I read this thing a few days ago from a mom talking about carrying the emotional weight of her teenager’s sadness. The daughter was angry, hurt, so the mom just carried all the weight quietly until the girl was ready to pick some of it back up. And I thought—that’s it. That’s what good parents do. That’s what God does.
We think we have to fix everything for our kids, absorb all their pain, make sure they never hurt. But that’s not what loving looks like. Loving is carrying what they can’t carry yet, and being patient until they’re ready to be responsible for their own stuff again.
You know, we created people in God’s image—male and female. And we gave them responsibility together. Stewardship. Partnership. Not domination, not superiority, but actual partnership in taking care of this world.
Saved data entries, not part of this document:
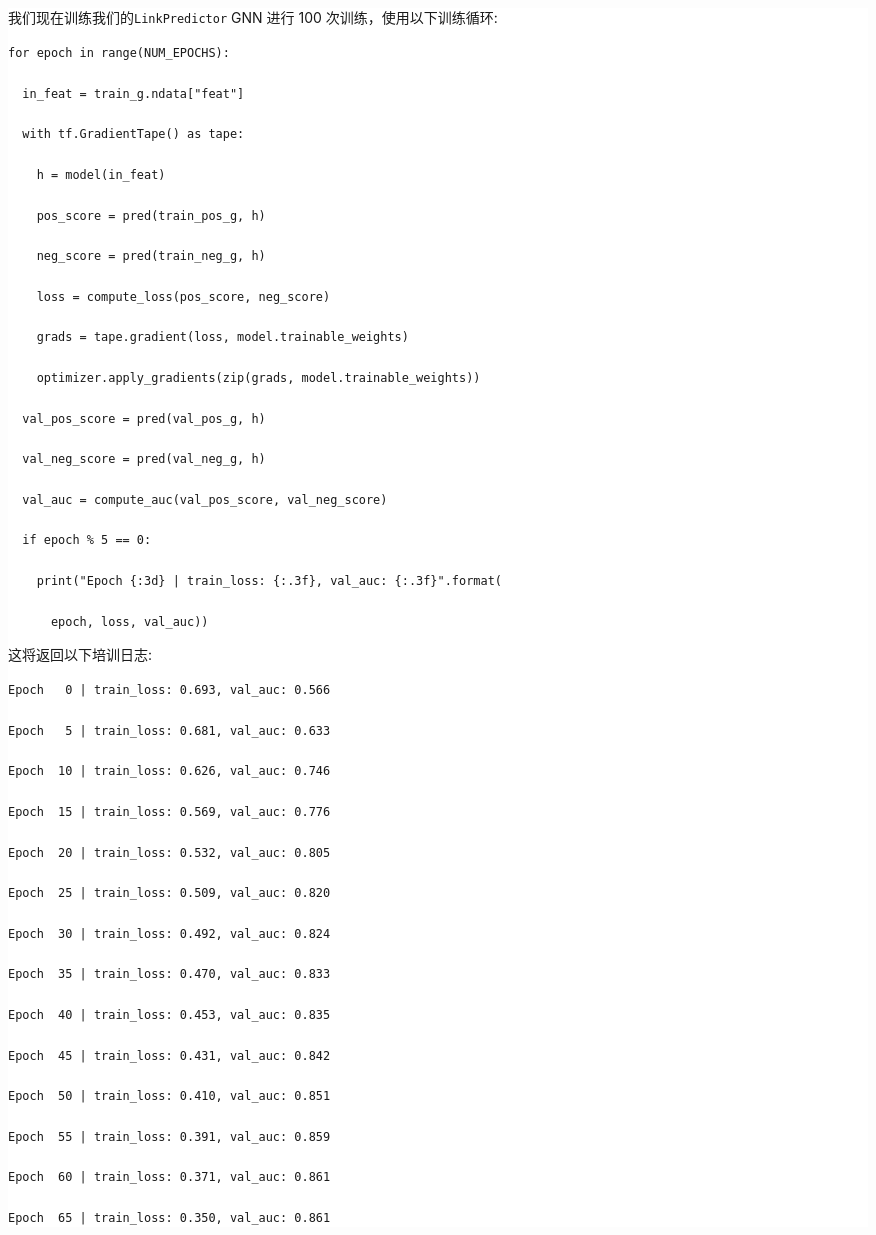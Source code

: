 我们现在训练我们的`LinkPredictor` GNN 进行 100 次训练，使用以下训练循环:

```
for epoch in range(NUM_EPOCHS):

  in_feat = train_g.ndata["feat"]

  with tf.GradientTape() as tape:

    h = model(in_feat)

    pos_score = pred(train_pos_g, h)

    neg_score = pred(train_neg_g, h)

    loss = compute_loss(pos_score, neg_score)

    grads = tape.gradient(loss, model.trainable_weights)

    optimizer.apply_gradients(zip(grads, model.trainable_weights))

  val_pos_score = pred(val_pos_g, h)

  val_neg_score = pred(val_neg_g, h)

  val_auc = compute_auc(val_pos_score, val_neg_score)

  if epoch % 5 == 0:

    print("Epoch {:3d} | train_loss: {:.3f}, val_auc: {:.3f}".format(

      epoch, loss, val_auc)) 
```

这将返回以下培训日志:

```
Epoch   0 | train_loss: 0.693, val_auc: 0.566

Epoch   5 | train_loss: 0.681, val_auc: 0.633

Epoch  10 | train_loss: 0.626, val_auc: 0.746

Epoch  15 | train_loss: 0.569, val_auc: 0.776

Epoch  20 | train_loss: 0.532, val_auc: 0.805

Epoch  25 | train_loss: 0.509, val_auc: 0.820

Epoch  30 | train_loss: 0.492, val_auc: 0.824

Epoch  35 | train_loss: 0.470, val_auc: 0.833

Epoch  40 | train_loss: 0.453, val_auc: 0.835

Epoch  45 | train_loss: 0.431, val_auc: 0.842

Epoch  50 | train_loss: 0.410, val_auc: 0.851

Epoch  55 | train_loss: 0.391, val_auc: 0.859

Epoch  60 | train_loss: 0.371, val_auc: 0.861

Epoch  65 | train_loss: 0.350, val_auc: 0.861

```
And somewhere along the way, we twisted that into all these competing ideas about who’s better, who should lead, who should step back. We made it either/or when God made it both/and.
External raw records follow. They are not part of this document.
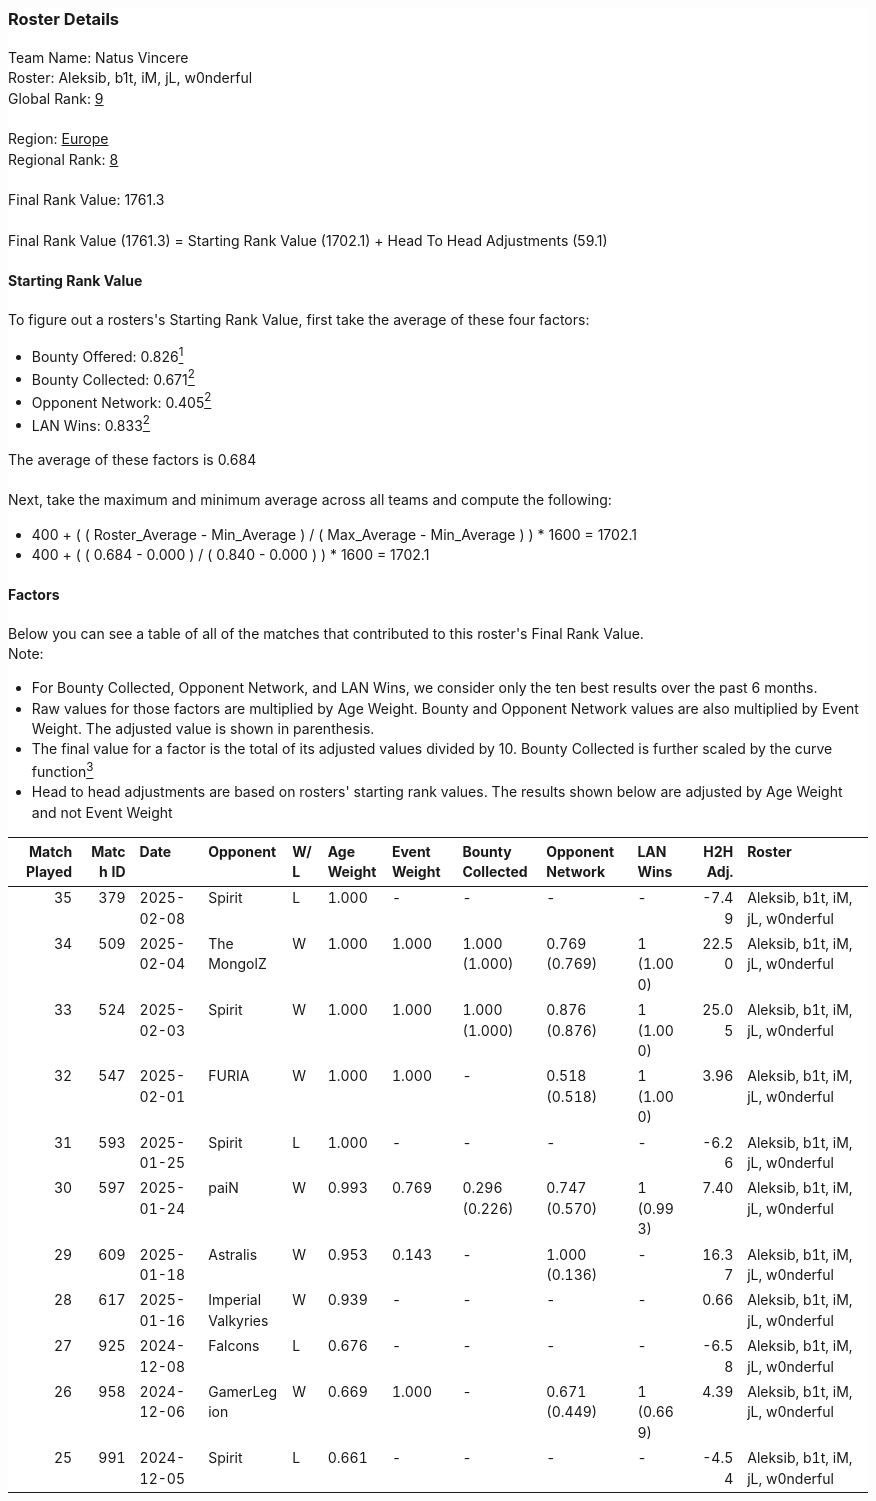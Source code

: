 ### Roster Details<br />
Team Name: Natus Vincere<br />
Roster: Aleksib, b1t, iM, jL, w0nderful<br />
Global Rank: [9](../../standings_global_2025_02_24.md)<br />
<br />
Region: [Europe]( ../../standings_europe_2025_02_24.md)<br />
Regional Rank: [8]( ../../standings_europe_2025_02_24.md)<br />
<br />
Final Rank Value:  1761.3<br />
<br />
Final Rank Value (1761.3) = Starting Rank Value (1702.1) + Head To Head Adjustments (59.1)<br />

#### Starting Rank Value<br />
To figure out a rosters's Starting Rank Value, first take the average of these four factors:<br />
- Bounty Offered: 0.826[<sup>1</sup>](#table2)
- Bounty Collected: 0.671[<sup>2</sup>](#table1)
- Opponent Network: 0.405[<sup>2</sup>](#table1)
- LAN Wins: 0.833[<sup>2</sup>](#table1)

The average of these factors is 0.684<br />
<br />
Next, take the maximum and minimum average across all teams and compute the following:<br />
- 400 + ( ( Roster_Average - Min_Average ) / ( Max_Average - Min_Average ) ) * 1600 = 1702.1
- 400 + ( ( 0.684 - 0.000 ) / ( 0.840 - 0.000 ) ) * 1600 = 1702.1


#### Factors<br />
Below you can see a table of all of the matches that contributed to this roster's Final Rank Value.<br />
Note:<br />

- For Bounty Collected, Opponent Network, and LAN Wins, we consider only the ten best results over the past 6 months.
- Raw values for those factors are multiplied by Age Weight. Bounty and Opponent Network values are also multiplied by Event Weight. The adjusted value is shown in parenthesis.
- The final value for a factor is the total of its adjusted values divided by 10. Bounty Collected is further scaled by the curve function[<sup>3</sup>](#curveFunction)
- Head to head adjustments are based on rosters' starting rank values. The results shown below are adjusted by Age Weight and not Event Weight
<span id="table1"></span><br />


| Match Played | Match ID | Date       | Opponent           | W/L | Age Weight | Event Weight | Bounty Collected | Opponent Network | LAN Wins  | H2H Adj. | Roster                          |
| -: | -: | :- | :- | :- | :- | :- | :- | :- | :- | -: | :- |
|           35 |      379 | 2025-02-08 | Spirit             | L   | 1.000      | -            | -                | -                | -         |    -7.49 | Aleksib, b1t, iM, jL, w0nderful |
|           34 |      509 | 2025-02-04 | The MongolZ        | W   | 1.000      | 1.000        | 1.000 (1.000)    | 0.769 (0.769)    | 1 (1.000) |    22.50 | Aleksib, b1t, iM, jL, w0nderful |
|           33 |      524 | 2025-02-03 | Spirit             | W   | 1.000      | 1.000        | 1.000 (1.000)    | 0.876 (0.876)    | 1 (1.000) |    25.05 | Aleksib, b1t, iM, jL, w0nderful |
|           32 |      547 | 2025-02-01 | FURIA              | W   | 1.000      | 1.000        | -                | 0.518 (0.518)    | 1 (1.000) |     3.96 | Aleksib, b1t, iM, jL, w0nderful |
|           31 |      593 | 2025-01-25 | Spirit             | L   | 1.000      | -            | -                | -                | -         |    -6.26 | Aleksib, b1t, iM, jL, w0nderful |
|           30 |      597 | 2025-01-24 | paiN               | W   | 0.993      | 0.769        | 0.296 (0.226)    | 0.747 (0.570)    | 1 (0.993) |     7.40 | Aleksib, b1t, iM, jL, w0nderful |
|           29 |      609 | 2025-01-18 | Astralis           | W   | 0.953      | 0.143        | -                | 1.000 (0.136)    | -         |    16.37 | Aleksib, b1t, iM, jL, w0nderful |
|           28 |      617 | 2025-01-16 | Imperial Valkyries | W   | 0.939      | -            | -                | -                | -         |     0.66 | Aleksib, b1t, iM, jL, w0nderful |
|           27 |      925 | 2024-12-08 | Falcons            | L   | 0.676      | -            | -                | -                | -         |    -6.58 | Aleksib, b1t, iM, jL, w0nderful |
|           26 |      958 | 2024-12-06 | GamerLegion        | W   | 0.669      | 1.000        | -                | 0.671 (0.449)    | 1 (0.669) |     4.39 | Aleksib, b1t, iM, jL, w0nderful |
|           25 |      991 | 2024-12-05 | Spirit             | L   | 0.661      | -            | -                | -                | -         |    -4.54 | Aleksib, b1t, iM, jL, w0nderful |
Look at the creation story. God looked at what was made and said it was supremely good. Male and female together. Not one as an afterthought. Not one diminished. Both made in God’s image. Both given the same assignment to tend and care for the earth. Both carriers of God’s image in this world.
When I think about good parenting, when I think about what God does with us, it’s this: God feels everything we feel. And God’s willing to carry the weight until we’re ready. That’s stewardship. That’s love. That’s what it means to be made in God’s image and to use that image the way God intends.